- _Task requirements_: Among the records that follow, count the lines where "notag" appears, and state the count by itself.

- _Material for this task_:
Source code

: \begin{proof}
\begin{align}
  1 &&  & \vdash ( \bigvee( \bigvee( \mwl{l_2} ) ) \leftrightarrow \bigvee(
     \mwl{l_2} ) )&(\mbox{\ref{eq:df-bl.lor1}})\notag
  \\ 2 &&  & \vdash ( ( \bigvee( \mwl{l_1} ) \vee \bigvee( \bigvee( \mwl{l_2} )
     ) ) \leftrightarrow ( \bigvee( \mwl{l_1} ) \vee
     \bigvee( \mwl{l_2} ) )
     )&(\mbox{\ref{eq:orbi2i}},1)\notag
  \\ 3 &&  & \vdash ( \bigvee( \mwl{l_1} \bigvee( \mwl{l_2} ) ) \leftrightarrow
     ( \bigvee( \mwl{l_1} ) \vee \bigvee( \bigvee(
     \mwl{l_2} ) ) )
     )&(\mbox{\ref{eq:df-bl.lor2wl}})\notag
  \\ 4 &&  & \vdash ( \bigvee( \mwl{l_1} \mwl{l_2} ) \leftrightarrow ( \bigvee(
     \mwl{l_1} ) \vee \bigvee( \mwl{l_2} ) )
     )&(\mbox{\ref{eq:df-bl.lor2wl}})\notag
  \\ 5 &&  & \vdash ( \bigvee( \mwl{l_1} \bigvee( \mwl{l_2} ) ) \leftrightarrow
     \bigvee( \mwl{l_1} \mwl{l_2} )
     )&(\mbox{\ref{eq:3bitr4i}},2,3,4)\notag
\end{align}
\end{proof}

- _Response for this exercise_: 5